VANCOUVER, British Columbia (AP) - Manny Malhotra stepped confidently onto the ice while raucous chants of his name filled the arena.

The Vancouver Canucks' inspirational center is back from an eye injury that threatened his career. Now if he can conquer his butterflies, he might help Vancouver raise the Stanley Cup next week.

Malhotra returned to the Canucks lineup for Game 2 of the finals on Saturday night, winning faceoffs and playing strong defense during Vancouver's 3-2 overtime victory.

"I was excited I was going to have the chance to play, but probably the most nervous I've been in my entire career," he said.

Malhotra hadn't played since March 16, when a deflected puck hit him in the face, opening a wound that left a trail of blood on the ice. He needed two operations on his left eye, and the Canucks declared his season over.

Wearing a full-face shield, Malhotra was the last player on the ice for warmups for Game 2, and he got the biggest cheer from the crowd as it made its way into the building. He was greeted by more cheers and chants of "Manny, Manny" when he made his finals debut by beating Boston's Chris Kelly on a faceoff 1:48 into the first period.

"I guess I really didn't settle down 'til after my first shift," Malhotra said. "It was obviously a great feeling, the ovation I got for my first shift. I think it kind of put a little bit more nerves on me, wanting to do something out there, execute. Once I got out there, I felt a little bit better, started to skate."

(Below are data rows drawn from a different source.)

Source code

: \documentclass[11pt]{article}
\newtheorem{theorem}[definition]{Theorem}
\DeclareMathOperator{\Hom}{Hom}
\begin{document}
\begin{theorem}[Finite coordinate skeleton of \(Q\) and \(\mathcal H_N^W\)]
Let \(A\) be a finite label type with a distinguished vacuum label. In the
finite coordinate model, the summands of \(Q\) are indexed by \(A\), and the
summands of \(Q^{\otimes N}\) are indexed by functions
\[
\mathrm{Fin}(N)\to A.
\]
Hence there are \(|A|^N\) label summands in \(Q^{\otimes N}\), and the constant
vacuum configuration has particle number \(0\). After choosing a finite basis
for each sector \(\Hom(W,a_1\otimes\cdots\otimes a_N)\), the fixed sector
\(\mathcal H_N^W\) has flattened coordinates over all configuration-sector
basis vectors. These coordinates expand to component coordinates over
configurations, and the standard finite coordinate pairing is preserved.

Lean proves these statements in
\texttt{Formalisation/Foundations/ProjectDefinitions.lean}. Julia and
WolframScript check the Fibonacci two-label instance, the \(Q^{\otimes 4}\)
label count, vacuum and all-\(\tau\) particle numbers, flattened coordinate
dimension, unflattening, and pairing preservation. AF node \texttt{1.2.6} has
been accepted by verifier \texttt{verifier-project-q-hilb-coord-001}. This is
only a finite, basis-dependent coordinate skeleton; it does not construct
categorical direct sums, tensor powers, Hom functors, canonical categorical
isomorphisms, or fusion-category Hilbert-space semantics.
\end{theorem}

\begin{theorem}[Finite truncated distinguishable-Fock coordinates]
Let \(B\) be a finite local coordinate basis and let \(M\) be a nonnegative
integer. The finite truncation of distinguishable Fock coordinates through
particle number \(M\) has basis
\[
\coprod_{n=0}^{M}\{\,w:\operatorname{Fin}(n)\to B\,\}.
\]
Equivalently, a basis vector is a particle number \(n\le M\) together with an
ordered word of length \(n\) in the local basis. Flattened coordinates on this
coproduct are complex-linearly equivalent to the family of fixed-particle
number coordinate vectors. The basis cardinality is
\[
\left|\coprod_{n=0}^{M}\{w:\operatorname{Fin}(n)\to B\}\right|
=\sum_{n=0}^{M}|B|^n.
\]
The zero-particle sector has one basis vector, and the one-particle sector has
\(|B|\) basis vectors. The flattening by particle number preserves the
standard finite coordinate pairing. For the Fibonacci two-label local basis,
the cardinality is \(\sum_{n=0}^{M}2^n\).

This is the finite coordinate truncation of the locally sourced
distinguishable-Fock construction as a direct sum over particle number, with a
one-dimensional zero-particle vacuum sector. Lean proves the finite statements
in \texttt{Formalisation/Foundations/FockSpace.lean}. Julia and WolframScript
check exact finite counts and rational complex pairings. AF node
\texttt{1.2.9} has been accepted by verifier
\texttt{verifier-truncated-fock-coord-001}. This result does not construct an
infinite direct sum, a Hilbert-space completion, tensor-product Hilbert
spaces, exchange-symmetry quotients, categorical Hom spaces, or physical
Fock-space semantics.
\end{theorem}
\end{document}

Malhotra got 7:26 of ice time - a bit above normal for the players who have been centering the Canucks' fourth line lately. He was as good as promised on faceoffs, winning 86 percent of his draws.

A few minutes into the first period, Rogers Arena showed a brief video tribute to the center. The camera cut to Malhotra when it ended - but he wasn't watching. He was talking to linemate Jeff Tambellini, working on strategy for the next shift.

"We were all excited for Manny," Canucks goalie Roberto Luongo said. "I mean, he's a great leader and a great teammate, great friend. Obviously it was tough to see what happened a few months ago. I think as a group, we were just so excited for him that he's able to come back and contribute."

Signed as a free agent last summer to bolster the Canucks' third line, Malhotra wasted no time establishing himself as a leader, running pre-training camp drills at informal skates despite being the newcomer on a tight-knit team loaded with returning veterans.

He was named an assistant captain on the eve of the regular season and established himself as the shutdown center Vancouver had been lacking. He was second in the NHL in faceoffs at 61.7 percent, and played a key role on what was the league's No. 1 penalty-killing unit before he was hurt.

Malhotra stayed involved even while he was out, acting like an extra coach in the playoffs. He sat in on penalty-killing meetings and advised teammates on everything from faceoffs to shooting to handling the playoff pressure.

When he joined the team for an informal pre-practice skate May 12, assistant coach Rick Bowness downplayed any chance of a comeback this season, short of "a complete miracle," he said. But last week, Malhotra was cleared for contact and a return to practice, sparking talk he would start the Stanley Cup finals.

That speculation ended when he missed three straight practices starting Tuesday, leading to rumors he had suffered a setback. But he was back on the ice Friday and said his vision was good enough to play.

"Well enough," Malhotra said when asked how well he can see out of the swollen eye. "I've been cleared to play. I feel confident on the ice. That's all that matters at this point."

Canucks coach Alain Vigneault said Malhotra won't return to his old spot on the third line, but Vancouver's fourth line played only a handful of shifts in Game 1, perhaps making a smooth transition for Malhotra more than 11 weeks after his previous game.

Vigneault also said Malhotra is likely to take key defensive draws while resuming his penalty-killing role.

"Being good in the circle is going to be a big part of what I do," Malhotra said. "It's always tough to say how your legs are going to be responding in a game. Early on, I think the things we're going to talk about if I do go is just simplicity, getting my feet moving, getting pucks in, making smart decisions with the puck and keeping things real basic right now."